Say how many lines in the material below contain the word "operations", giving the number alone.

§ **Data excerpts**:
-.-.-
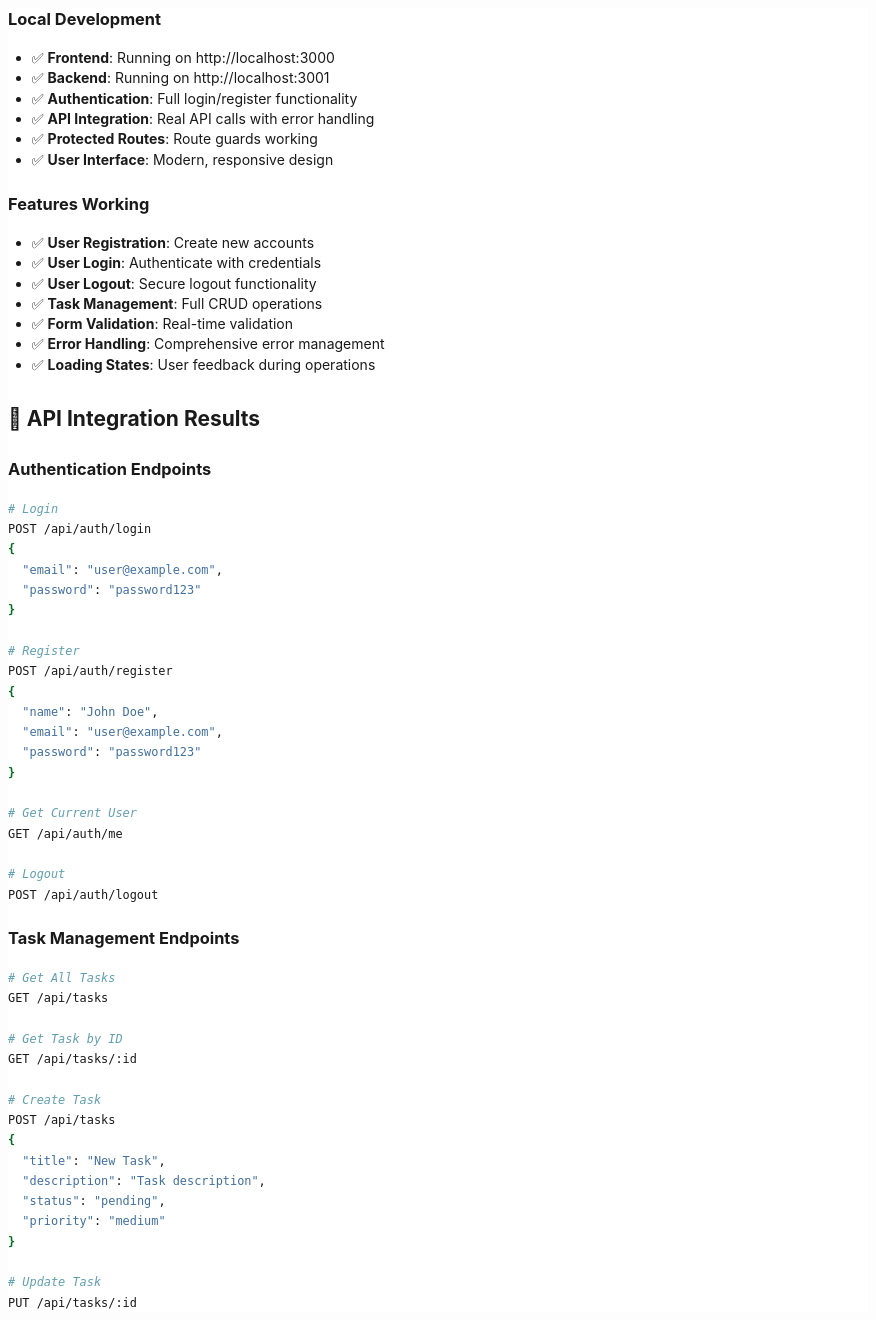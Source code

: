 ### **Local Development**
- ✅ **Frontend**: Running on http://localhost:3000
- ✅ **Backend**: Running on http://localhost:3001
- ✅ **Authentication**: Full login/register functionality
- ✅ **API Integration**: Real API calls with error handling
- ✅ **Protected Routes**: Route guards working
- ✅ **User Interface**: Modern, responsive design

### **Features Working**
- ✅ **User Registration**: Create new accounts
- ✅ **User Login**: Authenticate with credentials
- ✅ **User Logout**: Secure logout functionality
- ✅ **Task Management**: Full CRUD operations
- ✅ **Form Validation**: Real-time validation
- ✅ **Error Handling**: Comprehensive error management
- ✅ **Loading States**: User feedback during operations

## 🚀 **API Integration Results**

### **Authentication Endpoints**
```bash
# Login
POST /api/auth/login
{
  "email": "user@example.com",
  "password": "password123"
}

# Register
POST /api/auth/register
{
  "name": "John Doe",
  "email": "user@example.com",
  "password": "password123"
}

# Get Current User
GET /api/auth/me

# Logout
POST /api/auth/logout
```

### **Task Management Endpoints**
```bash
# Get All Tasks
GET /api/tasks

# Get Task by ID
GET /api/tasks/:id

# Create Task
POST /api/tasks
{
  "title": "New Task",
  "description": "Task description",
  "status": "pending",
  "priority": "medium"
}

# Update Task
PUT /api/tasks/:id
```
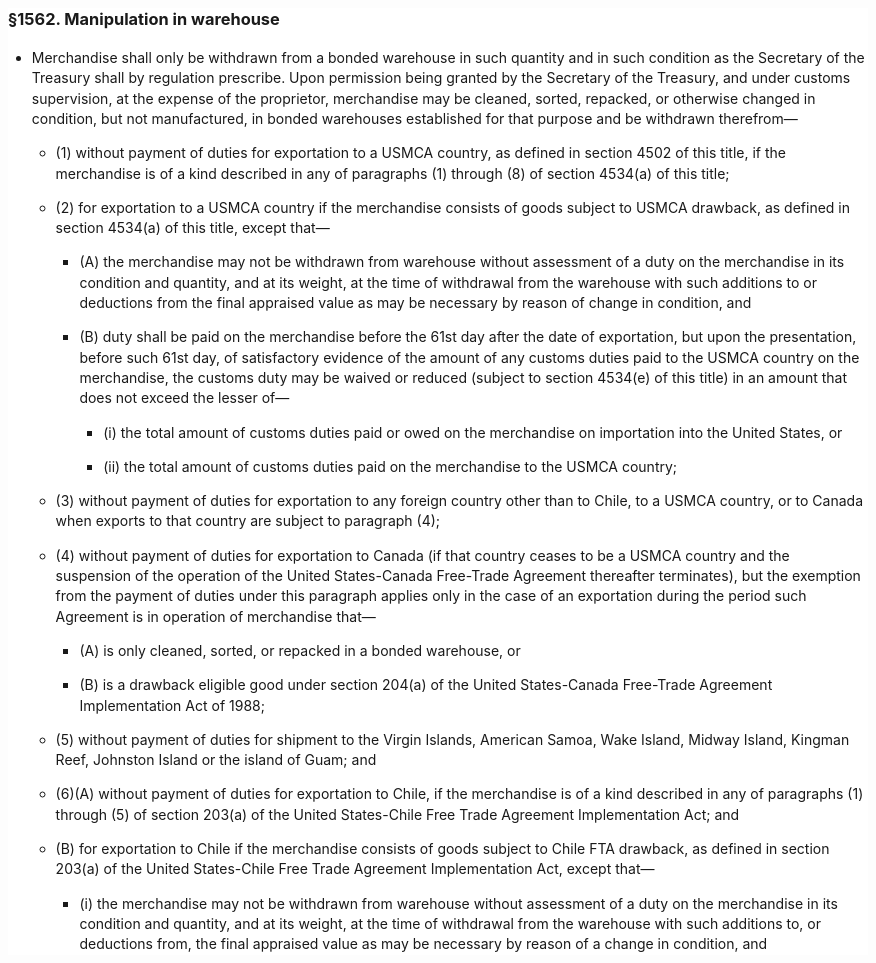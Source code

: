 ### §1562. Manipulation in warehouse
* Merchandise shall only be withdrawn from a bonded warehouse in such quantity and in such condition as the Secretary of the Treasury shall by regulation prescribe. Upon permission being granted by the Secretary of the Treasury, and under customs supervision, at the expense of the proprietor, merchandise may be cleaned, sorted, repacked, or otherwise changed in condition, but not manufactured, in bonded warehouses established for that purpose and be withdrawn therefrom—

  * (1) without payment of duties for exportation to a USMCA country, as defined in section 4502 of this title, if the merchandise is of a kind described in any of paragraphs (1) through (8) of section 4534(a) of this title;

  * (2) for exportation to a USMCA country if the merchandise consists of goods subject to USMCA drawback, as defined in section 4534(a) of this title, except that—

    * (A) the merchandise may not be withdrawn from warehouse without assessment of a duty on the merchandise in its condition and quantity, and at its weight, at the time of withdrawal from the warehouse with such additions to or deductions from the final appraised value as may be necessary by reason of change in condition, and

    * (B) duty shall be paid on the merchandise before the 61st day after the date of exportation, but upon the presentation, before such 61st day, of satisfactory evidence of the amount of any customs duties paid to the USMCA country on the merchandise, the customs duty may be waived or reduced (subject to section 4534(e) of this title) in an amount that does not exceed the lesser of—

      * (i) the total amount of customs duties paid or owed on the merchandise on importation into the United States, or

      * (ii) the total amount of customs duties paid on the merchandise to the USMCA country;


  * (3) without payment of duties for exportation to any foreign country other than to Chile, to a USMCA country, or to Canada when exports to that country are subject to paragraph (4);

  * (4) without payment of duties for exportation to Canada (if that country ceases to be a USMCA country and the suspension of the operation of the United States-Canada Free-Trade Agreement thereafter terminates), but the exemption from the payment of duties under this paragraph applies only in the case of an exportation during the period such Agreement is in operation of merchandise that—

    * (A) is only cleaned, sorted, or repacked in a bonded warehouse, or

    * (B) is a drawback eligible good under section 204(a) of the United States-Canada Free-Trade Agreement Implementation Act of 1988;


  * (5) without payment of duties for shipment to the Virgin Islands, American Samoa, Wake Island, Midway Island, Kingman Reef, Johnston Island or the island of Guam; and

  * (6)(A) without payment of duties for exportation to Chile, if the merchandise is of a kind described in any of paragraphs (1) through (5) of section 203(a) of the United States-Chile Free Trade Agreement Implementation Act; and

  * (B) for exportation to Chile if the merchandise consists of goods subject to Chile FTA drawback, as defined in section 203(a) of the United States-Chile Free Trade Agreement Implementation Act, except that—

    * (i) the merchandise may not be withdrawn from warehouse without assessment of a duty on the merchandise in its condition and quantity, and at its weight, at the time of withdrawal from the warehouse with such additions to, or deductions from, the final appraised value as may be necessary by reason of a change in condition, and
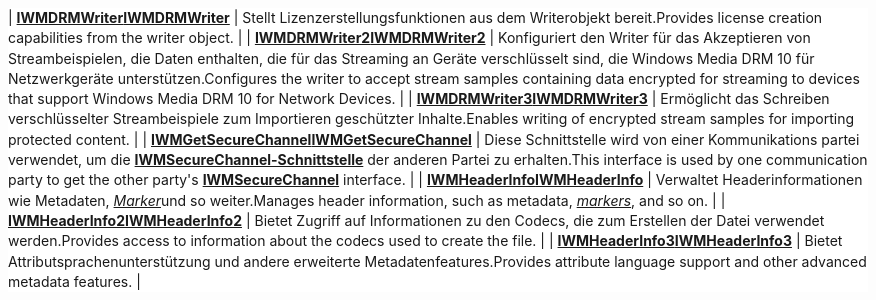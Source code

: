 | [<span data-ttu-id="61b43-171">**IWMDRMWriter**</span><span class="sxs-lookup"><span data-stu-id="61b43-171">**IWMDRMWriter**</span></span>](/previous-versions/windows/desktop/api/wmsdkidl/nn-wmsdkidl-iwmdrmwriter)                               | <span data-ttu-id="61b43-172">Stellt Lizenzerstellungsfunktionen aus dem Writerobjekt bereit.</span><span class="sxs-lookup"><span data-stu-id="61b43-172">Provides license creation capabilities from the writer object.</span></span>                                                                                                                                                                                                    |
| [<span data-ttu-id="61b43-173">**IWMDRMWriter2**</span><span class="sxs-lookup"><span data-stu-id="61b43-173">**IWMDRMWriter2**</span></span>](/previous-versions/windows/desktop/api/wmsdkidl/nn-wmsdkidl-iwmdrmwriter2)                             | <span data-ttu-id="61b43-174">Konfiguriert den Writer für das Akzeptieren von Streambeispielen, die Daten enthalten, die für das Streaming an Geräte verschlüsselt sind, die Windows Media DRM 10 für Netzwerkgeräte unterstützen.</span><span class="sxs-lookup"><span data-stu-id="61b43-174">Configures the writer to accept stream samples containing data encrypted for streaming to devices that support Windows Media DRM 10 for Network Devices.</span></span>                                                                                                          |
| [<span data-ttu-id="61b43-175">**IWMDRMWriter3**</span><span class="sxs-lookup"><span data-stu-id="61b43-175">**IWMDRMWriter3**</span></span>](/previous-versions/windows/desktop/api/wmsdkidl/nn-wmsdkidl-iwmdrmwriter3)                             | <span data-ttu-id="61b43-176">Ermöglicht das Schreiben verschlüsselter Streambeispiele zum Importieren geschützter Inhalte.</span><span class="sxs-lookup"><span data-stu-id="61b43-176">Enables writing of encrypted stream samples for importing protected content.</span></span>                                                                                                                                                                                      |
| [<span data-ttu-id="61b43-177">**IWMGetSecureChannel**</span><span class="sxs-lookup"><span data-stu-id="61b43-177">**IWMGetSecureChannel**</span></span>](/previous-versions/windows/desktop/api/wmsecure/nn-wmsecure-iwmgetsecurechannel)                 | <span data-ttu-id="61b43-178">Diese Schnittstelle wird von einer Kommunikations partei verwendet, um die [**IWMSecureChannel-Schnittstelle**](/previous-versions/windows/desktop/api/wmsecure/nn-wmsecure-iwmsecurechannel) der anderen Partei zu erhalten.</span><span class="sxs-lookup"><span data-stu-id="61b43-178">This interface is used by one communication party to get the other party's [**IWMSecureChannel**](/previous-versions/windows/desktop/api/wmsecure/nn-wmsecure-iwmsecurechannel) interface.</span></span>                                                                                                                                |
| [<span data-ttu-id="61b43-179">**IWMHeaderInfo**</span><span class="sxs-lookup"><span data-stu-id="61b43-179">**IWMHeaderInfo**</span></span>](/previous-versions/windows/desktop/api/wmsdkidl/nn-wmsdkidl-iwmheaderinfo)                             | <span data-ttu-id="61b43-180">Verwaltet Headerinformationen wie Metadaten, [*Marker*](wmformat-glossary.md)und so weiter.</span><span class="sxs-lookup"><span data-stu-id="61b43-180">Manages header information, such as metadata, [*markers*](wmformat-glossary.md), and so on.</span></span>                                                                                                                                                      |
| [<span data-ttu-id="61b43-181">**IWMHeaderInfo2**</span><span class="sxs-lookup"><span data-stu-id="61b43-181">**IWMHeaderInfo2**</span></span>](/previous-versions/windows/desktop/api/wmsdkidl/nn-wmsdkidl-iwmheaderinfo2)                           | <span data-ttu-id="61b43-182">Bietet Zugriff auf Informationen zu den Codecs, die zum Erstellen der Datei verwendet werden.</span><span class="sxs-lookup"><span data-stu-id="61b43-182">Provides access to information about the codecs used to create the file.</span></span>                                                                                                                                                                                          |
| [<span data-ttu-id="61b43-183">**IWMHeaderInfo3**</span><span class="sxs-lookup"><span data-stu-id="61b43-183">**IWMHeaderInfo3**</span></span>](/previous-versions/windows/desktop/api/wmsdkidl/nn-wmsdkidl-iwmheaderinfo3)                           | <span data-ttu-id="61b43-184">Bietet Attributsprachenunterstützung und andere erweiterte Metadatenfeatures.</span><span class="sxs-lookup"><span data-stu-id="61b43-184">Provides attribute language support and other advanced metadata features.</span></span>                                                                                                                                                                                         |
-.-.-
§ **Response area**:
2